Get Started With macOS
When everything is in place, it’s time to understand macOS and its features.
- Desktop & Menu Bar
On first boot up, macOS will display core UI components such as the Menu bar at the top section of the screen, the Dock at the bottom, and Desktop behind all of them. Similar to other operating systems, macOS allows you to customize the user interface, including desktop, menu bar, Dock, and other elements to make it feel more personalized.
- The Dock
If you have used Windows, you must know the Start Menu and the Taskbar. The Dock is similar to the Start menu and Taskbar in Windows, which is divided into two parts that include shortcuts to apps and minimized windows or pinned folders. You can personalize the Dock by selecting the icons for apps or files that you need to display on it and arranging its position on the screen.
- The Spotlight
Spotlight, in simple terms, is your computer’s search engine that appears on pressing the Command + Space keys together. In the Spotlight search, type in your query or the name of the app that you wish to open on the computer. Not only can you find files and apps stored on the Mac, but you can perform simple arithmetic calculations, unit conversions, currency conversion, and similar tasks right within the Spotlight window.
- The Finder
As the name indicates, Finder helps you locate the files, folders, apps, and other items stored on the hard drive. Windows users can recollect it to the Windows Explorer as it allows you to browse the contents of the hard drive, external storage media, and any connected devices right within one single location. You can add or remove buttons in the Finder and arrange shortcuts or rearrange fields like the search bar the way you want.
- System Preferences
When you need to tweak or configure anything on your Mac, you will have to navigate to the System Preferences. By default, the System Preferences is pinned to the Dock as a silver cog icon. You may see numerous options on the System Preferences based on the Mac model and features. You can do pretty much anything right from creating user accounts to tweak display resolution to configuring security settings to changing trackpad sensitivity.
- Navigation & Gestures
When you are using a trackpad either with Apple’s Magic Trackpad or on a MacBook, Apple gives you access to a wide range of gestures. Gestures trigger certain actions that allow for quick navigation and speed up your overall productivity. You can customize the gestures as per your specific preferences for the frequent tasks that you perform on your computer in your daily routine.
- Notifications Center & Today
Clicking the three-line icon, you see on the top-right section of the Mac screen will take you to the Notification Center & Today screen.
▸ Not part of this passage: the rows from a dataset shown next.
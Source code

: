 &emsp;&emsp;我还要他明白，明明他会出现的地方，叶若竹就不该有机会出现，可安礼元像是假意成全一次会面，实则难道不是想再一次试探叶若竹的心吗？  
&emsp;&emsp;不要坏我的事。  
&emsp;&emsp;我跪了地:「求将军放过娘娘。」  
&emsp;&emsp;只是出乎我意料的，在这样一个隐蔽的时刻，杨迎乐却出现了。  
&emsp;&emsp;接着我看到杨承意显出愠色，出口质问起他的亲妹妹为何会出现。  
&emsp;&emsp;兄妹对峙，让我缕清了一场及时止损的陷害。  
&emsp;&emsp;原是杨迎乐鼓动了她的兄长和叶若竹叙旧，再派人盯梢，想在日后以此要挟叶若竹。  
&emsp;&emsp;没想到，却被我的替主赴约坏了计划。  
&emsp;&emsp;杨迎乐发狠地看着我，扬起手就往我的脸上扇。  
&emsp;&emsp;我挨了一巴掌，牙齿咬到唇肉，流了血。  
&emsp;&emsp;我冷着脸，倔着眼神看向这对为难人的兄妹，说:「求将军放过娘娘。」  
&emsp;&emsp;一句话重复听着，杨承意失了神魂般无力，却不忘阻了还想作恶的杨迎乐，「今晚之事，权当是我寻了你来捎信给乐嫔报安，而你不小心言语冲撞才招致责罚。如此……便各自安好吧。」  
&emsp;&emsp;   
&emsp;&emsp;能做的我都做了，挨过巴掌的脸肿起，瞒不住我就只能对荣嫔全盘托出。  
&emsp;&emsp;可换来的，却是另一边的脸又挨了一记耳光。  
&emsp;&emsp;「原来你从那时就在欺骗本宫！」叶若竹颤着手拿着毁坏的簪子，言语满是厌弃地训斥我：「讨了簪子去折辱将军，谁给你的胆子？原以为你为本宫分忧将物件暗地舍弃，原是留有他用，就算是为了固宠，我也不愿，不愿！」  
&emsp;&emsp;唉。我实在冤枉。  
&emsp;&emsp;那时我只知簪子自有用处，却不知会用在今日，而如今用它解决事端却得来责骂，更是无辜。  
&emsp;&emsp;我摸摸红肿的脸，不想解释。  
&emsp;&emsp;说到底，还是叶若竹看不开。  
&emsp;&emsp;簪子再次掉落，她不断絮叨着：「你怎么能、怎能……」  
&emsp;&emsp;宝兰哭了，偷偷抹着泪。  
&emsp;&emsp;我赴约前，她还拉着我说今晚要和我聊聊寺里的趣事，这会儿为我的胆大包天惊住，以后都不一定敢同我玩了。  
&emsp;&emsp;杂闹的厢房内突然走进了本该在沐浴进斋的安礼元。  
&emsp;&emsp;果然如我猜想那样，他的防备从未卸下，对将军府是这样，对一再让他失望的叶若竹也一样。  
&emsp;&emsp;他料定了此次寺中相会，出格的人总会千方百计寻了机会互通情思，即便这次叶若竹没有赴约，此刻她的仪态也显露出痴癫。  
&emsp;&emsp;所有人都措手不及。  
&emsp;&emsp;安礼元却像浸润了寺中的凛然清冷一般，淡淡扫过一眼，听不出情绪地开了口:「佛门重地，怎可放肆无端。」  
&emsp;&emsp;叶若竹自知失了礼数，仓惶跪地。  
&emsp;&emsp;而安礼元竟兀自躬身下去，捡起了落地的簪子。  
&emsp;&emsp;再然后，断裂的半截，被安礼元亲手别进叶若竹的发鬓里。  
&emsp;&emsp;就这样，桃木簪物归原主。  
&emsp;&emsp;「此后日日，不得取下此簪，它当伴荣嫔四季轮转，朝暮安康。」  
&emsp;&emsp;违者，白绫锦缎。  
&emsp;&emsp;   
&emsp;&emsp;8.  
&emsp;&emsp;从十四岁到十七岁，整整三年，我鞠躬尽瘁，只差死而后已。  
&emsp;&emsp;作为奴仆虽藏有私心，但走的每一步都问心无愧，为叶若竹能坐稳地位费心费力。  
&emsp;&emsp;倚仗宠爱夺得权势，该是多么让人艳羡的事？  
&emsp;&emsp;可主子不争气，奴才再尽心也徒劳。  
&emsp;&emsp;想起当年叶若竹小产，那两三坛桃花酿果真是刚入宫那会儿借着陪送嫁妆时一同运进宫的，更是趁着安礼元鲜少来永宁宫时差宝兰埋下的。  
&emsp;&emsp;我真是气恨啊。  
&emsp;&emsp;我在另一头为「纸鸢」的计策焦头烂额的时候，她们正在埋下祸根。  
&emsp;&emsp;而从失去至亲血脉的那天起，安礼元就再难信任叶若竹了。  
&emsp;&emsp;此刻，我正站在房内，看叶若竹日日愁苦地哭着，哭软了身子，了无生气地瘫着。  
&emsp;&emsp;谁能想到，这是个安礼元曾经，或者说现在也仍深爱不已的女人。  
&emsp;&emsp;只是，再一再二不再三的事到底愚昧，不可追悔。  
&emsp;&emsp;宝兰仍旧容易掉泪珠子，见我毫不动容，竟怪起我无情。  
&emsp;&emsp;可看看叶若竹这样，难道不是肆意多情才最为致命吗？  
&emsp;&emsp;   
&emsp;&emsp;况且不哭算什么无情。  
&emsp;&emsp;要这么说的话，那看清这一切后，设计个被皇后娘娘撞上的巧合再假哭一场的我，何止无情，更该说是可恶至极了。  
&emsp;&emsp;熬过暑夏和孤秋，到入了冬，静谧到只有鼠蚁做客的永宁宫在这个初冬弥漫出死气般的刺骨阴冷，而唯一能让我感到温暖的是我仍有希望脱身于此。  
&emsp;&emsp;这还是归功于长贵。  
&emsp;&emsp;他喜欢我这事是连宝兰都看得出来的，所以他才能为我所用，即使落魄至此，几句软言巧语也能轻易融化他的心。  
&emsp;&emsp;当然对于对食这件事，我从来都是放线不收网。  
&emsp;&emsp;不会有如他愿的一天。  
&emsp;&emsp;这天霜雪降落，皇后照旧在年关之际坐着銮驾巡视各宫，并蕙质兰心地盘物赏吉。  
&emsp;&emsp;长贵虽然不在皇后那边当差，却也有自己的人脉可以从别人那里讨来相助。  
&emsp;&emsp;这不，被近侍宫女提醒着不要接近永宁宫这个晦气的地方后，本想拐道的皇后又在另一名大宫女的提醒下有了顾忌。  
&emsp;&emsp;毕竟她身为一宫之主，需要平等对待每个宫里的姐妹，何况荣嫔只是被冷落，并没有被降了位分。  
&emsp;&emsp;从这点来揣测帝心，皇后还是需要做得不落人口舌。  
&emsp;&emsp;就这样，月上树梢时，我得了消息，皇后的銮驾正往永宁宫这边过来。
To navigate using the trackpad, swipe from the right edge with two fingers. It’s an area that allows you to manage widgets, so feel free to add or remove any widgets from the desktop to make your work easier. It enables you to manage notifications for various apps installed on the computer.
- Applications & Programs
Applications and programs you download from the internet stores as a DMG file on your Mac. You can mount the DMG file by double-clicking it. The file will reflect in the macOS as a read-only drive. Now, you need to drag the APP (application) file to the Applications folder to install it on the computer. If you delete the APP file, the application will delete from the computer.
- AirPlay & AirDrop
AirPlay is the wireless streaming technology from the house of Apple. It allows sending audio and video files to Apple TV through the AirPlay receiver. Click on the AirPlay button available on the top of the screen to stream content to the Apple receiver. AirDrop is Apple’s native wireless file-sharing technology that allows sending files from one Apple device to another.
If you are wondering whether to purchase a Windows or macOS computer, the former gives you the features and functions you need to carry out all your computer-related tasks while the latter gives you experience.